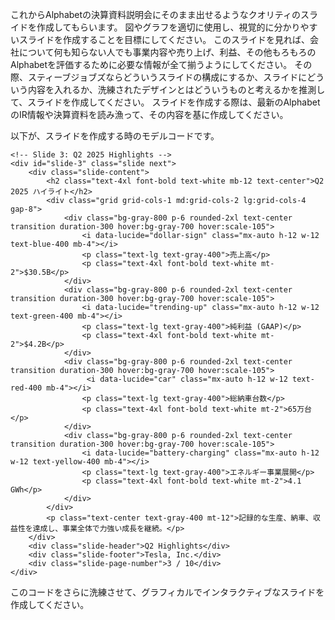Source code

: これからAlphabetの決算資料説明会にそのまま出せるようなクオリティのスライドを作成してもらいます。
図やグラフを適切に使用し、視覚的に分かりやすいスライドを作成することを目標にしてください。
このスライドを見れば、会社について何も知らない人でも事業内容や売り上げ、利益、その他もろもろのAlphabetを評価するために必要な情報が全て揃うようにしてください。
その際、スティーブジョブズならどういうスライドの構成にするか、スライドにどういう内容を入れるか、洗練されたデザインとはどういうものと考えるかを推測して、スライドを作成してください。
スライドを作成する際は、最新のAlphabetのIR情報や決算資料を読み漁って、その内容を基に作成してください。

以下が、スライドを作成する時のモデルコードです。

    <!-- Slide 3: Q2 2025 Highlights -->
    <div id="slide-3" class="slide next">
        <div class="slide-content">
            <h2 class="text-4xl font-bold text-white mb-12 text-center">Q2 2025 ハイライト</h2>
            <div class="grid grid-cols-1 md:grid-cols-2 lg:grid-cols-4 gap-8">
                <div class="bg-gray-800 p-6 rounded-2xl text-center transition duration-300 hover:bg-gray-700 hover:scale-105">
                    <i data-lucide="dollar-sign" class="mx-auto h-12 w-12 text-blue-400 mb-4"></i>
                    <p class="text-lg text-gray-400">売上高</p>
                    <p class="text-4xl font-bold text-white mt-2">$30.5B</p>
                </div>
                <div class="bg-gray-800 p-6 rounded-2xl text-center transition duration-300 hover:bg-gray-700 hover:scale-105">
                    <i data-lucide="trending-up" class="mx-auto h-12 w-12 text-green-400 mb-4"></i>
                    <p class="text-lg text-gray-400">純利益 (GAAP)</p>
                    <p class="text-4xl font-bold text-white mt-2">$4.2B</p>
                </div>
                <div class="bg-gray-800 p-6 rounded-2xl text-center transition duration-300 hover:bg-gray-700 hover:scale-105">
                     <i data-lucide="car" class="mx-auto h-12 w-12 text-red-400 mb-4"></i>
                    <p class="text-lg text-gray-400">総納車台数</p>
                    <p class="text-4xl font-bold text-white mt-2">65万台</p>
                </div>
                <div class="bg-gray-800 p-6 rounded-2xl text-center transition duration-300 hover:bg-gray-700 hover:scale-105">
                    <i data-lucide="battery-charging" class="mx-auto h-12 w-12 text-yellow-400 mb-4"></i>
                    <p class="text-lg text-gray-400">エネルギー事業展開</p>
                    <p class="text-4xl font-bold text-white mt-2">4.1 GWh</p>
                </div>
            </div>
            <p class="text-center text-gray-400 mt-12">記録的な生産、納車、収益性を達成し、事業全体で力強い成長を継続。</p>
        </div>
        <div class="slide-header">Q2 Highlights</div>
        <div class="slide-footer">Tesla, Inc.</div>
        <div class="slide-page-number">3 / 10</div>
    </div>

このコードをさらに洗練させて、グラフィカルでインタラクティブなスライドを作成してください。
◆ ◆ ◆ ◆ ◆ ◆ ◆
= TASK STATEMENT =
Exactly how many lines of the listing hold the word "Highlights"? Give the number with nothing else.

= RESULT =
2